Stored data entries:
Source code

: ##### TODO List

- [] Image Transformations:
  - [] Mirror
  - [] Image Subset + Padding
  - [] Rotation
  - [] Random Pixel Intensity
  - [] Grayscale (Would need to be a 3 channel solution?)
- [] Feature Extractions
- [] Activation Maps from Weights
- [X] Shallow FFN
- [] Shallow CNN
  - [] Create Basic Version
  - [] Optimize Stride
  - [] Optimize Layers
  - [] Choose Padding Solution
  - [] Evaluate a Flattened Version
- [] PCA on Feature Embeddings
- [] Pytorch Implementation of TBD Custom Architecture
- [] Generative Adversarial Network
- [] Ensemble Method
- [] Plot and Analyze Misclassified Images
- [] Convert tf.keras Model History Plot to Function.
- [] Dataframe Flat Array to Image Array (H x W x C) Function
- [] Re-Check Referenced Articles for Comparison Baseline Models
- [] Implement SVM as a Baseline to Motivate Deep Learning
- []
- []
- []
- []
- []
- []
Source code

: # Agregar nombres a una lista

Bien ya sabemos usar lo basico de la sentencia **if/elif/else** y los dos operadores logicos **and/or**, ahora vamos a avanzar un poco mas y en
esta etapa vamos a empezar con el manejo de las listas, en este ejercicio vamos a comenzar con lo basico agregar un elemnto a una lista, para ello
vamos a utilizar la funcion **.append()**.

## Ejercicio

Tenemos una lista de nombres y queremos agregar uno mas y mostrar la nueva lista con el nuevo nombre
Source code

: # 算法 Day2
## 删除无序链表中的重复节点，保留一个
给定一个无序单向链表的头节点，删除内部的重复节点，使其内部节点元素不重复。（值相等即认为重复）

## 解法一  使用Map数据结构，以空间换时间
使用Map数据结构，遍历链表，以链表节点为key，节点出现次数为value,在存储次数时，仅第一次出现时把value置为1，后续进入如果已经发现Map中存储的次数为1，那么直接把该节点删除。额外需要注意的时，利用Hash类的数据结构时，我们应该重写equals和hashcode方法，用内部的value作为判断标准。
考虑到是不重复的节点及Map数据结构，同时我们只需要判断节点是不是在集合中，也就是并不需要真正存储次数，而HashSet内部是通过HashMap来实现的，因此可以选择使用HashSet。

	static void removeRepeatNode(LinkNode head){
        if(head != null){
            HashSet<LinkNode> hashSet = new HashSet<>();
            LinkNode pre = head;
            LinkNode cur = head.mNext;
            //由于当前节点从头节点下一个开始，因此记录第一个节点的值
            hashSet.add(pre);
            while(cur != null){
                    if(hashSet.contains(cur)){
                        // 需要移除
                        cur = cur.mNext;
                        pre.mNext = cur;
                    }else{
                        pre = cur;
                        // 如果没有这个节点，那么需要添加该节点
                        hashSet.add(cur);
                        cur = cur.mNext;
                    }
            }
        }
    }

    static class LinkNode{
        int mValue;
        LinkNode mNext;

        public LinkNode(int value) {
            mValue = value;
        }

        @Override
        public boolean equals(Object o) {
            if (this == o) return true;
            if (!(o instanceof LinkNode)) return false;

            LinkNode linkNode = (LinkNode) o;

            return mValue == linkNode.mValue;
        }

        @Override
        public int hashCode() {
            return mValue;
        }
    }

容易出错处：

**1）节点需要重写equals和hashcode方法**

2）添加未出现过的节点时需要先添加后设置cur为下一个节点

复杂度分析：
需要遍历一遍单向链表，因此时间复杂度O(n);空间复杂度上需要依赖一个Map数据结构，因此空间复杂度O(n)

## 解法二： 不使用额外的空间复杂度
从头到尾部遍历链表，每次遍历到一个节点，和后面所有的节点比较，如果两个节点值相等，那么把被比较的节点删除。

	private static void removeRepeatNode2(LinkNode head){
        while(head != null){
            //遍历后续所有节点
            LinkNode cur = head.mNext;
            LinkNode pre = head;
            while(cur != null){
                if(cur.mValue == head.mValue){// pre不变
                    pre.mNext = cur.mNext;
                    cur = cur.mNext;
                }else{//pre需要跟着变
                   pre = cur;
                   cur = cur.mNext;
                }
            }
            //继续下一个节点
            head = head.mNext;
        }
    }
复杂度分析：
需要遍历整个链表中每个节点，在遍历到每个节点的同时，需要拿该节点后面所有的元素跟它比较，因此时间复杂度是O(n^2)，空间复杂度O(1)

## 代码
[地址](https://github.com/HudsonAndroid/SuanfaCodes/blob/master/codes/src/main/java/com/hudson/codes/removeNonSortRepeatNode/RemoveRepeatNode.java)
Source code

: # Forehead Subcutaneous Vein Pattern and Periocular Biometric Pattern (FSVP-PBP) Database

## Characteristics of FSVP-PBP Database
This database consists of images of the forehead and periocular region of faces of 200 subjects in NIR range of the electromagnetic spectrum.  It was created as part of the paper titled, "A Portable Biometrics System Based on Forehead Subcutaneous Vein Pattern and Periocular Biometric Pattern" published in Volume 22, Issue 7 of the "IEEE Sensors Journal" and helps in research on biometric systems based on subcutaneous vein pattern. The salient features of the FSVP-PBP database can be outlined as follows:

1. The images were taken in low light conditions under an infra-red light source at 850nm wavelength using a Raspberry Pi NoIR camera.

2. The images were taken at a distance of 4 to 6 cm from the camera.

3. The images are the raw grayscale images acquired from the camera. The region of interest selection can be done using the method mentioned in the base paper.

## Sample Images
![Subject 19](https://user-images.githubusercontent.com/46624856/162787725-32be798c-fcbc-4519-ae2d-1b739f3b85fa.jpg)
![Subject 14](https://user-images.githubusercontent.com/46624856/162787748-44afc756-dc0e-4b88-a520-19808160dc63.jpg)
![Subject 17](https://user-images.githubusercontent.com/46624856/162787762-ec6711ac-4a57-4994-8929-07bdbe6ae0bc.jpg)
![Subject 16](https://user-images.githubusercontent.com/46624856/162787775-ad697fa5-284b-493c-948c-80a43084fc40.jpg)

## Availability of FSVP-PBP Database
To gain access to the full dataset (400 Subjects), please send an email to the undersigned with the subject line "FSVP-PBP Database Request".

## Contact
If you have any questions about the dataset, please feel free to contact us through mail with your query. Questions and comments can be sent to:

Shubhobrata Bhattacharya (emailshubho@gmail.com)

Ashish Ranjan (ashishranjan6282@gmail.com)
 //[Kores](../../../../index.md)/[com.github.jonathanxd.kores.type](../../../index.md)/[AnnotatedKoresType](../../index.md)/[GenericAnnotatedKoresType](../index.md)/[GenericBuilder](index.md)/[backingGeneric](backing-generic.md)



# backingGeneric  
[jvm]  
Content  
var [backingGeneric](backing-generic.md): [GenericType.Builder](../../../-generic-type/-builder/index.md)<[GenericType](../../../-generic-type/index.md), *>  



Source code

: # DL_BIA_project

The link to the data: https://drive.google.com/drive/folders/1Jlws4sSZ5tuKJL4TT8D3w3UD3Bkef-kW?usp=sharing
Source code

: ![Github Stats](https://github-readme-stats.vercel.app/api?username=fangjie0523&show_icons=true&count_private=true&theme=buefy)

What you need to do -> Repeat the entries above exactly, from the first line through the line containing "- [] Dataframe".

Output for this task ->
Source code

: ##### TODO List

- [] Image Transformations:
  - [] Mirror
  - [] Image Subset + Padding
  - [] Rotation
  - [] Random Pixel Intensity
  - [] Grayscale (Would need to be a 3 channel solution?)
- [] Feature Extractions
- [] Activation Maps from Weights
- [X] Shallow FFN
- [] Shallow CNN
  - [] Create Basic Version
  - [] Optimize Stride
  - [] Optimize Layers
  - [] Choose Padding Solution
  - [] Evaluate a Flattened Version
- [] PCA on Feature Embeddings
- [] Pytorch Implementation of TBD Custom Architecture
- [] Generative Adversarial Network
- [] Ensemble Method
- [] Plot and Analyze Misclassified Images
- [] Convert tf.keras Model History Plot to Function.
- [] Dataframe Flat Array to Image Array (H x W x C) Function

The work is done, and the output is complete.